[WHAT YOU WILL DO] Scan the records for "environment". Report each line that includes it.

[RECORDS FOR THIS EXERCISE]
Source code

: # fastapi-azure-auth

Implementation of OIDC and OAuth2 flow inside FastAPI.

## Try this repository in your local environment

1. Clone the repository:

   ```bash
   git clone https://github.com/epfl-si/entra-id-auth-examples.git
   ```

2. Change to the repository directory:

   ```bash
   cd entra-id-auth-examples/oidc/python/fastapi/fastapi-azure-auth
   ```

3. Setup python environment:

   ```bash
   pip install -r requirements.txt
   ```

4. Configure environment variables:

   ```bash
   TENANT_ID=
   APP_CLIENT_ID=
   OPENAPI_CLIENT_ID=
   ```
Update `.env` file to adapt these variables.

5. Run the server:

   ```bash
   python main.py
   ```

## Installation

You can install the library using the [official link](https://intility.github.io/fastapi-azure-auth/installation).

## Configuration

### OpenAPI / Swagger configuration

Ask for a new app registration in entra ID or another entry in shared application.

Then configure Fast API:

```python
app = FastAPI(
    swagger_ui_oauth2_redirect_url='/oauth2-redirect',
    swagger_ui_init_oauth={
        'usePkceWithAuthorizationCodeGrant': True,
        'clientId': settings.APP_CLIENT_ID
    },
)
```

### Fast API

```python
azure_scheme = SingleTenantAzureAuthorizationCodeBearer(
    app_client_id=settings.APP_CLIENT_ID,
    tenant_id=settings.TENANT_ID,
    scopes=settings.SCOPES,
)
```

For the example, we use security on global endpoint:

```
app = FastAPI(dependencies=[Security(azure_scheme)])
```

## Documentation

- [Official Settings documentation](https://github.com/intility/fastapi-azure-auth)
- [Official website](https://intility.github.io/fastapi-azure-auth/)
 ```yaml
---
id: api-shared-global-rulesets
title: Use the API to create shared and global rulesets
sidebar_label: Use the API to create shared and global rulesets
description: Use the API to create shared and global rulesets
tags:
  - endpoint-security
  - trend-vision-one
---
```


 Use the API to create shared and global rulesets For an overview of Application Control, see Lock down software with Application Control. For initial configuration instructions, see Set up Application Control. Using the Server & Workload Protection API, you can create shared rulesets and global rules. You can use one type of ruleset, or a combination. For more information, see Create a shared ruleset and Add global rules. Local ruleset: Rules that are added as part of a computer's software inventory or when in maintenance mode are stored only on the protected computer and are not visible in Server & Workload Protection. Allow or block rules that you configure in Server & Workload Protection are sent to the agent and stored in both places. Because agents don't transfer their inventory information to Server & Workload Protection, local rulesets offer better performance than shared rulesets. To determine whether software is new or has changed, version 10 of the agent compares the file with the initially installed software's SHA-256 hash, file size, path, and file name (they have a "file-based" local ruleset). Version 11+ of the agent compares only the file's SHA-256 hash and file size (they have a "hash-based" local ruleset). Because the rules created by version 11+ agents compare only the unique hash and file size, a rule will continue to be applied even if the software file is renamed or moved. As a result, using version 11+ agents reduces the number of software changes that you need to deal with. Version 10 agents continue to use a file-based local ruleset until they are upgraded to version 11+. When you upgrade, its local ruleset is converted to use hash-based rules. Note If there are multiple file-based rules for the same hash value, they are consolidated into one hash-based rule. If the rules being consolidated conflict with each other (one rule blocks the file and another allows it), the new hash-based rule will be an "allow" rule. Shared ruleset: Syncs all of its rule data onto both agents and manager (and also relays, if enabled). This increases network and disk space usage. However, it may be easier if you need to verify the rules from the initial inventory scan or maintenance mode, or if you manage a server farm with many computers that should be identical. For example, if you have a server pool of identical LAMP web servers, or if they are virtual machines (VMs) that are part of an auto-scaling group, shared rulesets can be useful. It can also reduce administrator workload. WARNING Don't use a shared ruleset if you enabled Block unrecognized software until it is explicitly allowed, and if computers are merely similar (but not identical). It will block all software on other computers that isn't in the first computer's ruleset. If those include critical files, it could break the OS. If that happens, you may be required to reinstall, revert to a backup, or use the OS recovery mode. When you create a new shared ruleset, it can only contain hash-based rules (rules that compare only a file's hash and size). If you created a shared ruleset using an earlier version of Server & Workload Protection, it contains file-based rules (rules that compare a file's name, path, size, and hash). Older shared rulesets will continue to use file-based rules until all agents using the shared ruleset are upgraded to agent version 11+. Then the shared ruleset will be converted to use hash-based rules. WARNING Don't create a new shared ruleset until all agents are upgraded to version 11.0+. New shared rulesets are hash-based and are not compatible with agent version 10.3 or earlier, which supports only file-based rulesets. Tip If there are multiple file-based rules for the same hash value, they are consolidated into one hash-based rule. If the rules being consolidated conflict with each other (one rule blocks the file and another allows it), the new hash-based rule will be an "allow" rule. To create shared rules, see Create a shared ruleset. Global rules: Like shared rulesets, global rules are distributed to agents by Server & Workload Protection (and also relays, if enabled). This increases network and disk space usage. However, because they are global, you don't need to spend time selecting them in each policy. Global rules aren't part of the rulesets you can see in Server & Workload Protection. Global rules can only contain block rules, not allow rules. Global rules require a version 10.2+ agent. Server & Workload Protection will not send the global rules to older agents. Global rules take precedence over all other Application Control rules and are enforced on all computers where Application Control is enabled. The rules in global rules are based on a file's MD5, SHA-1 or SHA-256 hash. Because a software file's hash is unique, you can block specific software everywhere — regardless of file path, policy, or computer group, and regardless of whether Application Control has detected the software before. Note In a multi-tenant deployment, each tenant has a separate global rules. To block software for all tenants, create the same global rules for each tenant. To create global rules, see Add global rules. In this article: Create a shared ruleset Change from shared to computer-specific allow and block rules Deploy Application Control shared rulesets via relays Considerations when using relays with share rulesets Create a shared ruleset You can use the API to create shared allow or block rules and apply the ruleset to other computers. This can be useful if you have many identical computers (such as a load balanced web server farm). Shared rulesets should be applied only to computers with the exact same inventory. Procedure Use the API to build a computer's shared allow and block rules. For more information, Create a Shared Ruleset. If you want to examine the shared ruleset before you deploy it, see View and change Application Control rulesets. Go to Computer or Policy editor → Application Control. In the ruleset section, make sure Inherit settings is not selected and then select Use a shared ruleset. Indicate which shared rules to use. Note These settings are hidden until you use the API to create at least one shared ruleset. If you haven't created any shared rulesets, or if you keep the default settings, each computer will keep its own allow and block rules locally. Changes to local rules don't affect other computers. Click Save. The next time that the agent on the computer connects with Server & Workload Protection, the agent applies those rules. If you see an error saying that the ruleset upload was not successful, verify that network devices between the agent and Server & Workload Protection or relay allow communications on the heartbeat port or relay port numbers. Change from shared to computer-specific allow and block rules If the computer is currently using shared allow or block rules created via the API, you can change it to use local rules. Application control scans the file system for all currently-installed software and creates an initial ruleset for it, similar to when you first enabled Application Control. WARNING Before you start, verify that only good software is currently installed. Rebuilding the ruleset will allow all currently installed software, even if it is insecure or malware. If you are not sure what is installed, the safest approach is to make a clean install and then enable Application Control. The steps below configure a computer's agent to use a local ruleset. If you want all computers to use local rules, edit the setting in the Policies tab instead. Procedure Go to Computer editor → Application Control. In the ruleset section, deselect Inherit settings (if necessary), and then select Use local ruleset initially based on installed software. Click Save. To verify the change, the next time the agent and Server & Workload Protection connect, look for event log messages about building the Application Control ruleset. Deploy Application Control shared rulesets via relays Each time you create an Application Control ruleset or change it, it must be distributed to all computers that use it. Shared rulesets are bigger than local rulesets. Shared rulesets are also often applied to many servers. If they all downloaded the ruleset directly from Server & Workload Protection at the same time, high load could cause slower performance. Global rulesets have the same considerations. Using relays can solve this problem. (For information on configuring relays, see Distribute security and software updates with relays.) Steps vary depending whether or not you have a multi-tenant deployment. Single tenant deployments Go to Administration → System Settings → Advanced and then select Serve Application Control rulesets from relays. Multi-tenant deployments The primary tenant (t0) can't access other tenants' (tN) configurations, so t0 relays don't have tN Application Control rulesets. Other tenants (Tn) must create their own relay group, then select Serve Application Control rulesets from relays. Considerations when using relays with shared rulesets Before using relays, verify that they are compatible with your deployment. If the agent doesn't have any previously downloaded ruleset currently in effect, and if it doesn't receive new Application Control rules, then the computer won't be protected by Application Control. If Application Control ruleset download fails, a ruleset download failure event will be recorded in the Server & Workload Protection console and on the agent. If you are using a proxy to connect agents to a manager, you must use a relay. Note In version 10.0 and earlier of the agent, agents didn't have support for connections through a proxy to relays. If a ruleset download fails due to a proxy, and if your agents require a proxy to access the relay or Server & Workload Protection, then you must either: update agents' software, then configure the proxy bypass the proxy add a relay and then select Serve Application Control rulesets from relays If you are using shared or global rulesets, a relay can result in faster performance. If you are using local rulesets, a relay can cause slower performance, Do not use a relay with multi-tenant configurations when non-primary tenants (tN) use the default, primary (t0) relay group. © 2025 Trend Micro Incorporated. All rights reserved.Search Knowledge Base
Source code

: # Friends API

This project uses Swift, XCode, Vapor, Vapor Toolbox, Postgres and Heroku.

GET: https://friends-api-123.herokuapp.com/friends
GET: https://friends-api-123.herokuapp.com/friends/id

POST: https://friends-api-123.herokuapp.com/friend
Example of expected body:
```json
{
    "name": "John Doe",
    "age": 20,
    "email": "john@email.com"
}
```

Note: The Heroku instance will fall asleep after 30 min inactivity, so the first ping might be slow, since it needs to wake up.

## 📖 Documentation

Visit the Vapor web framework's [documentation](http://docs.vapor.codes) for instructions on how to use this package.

[OUTPUT BELOW]
## Try this repository in your local environment
3. Setup python environment:
4. Configure environment variables:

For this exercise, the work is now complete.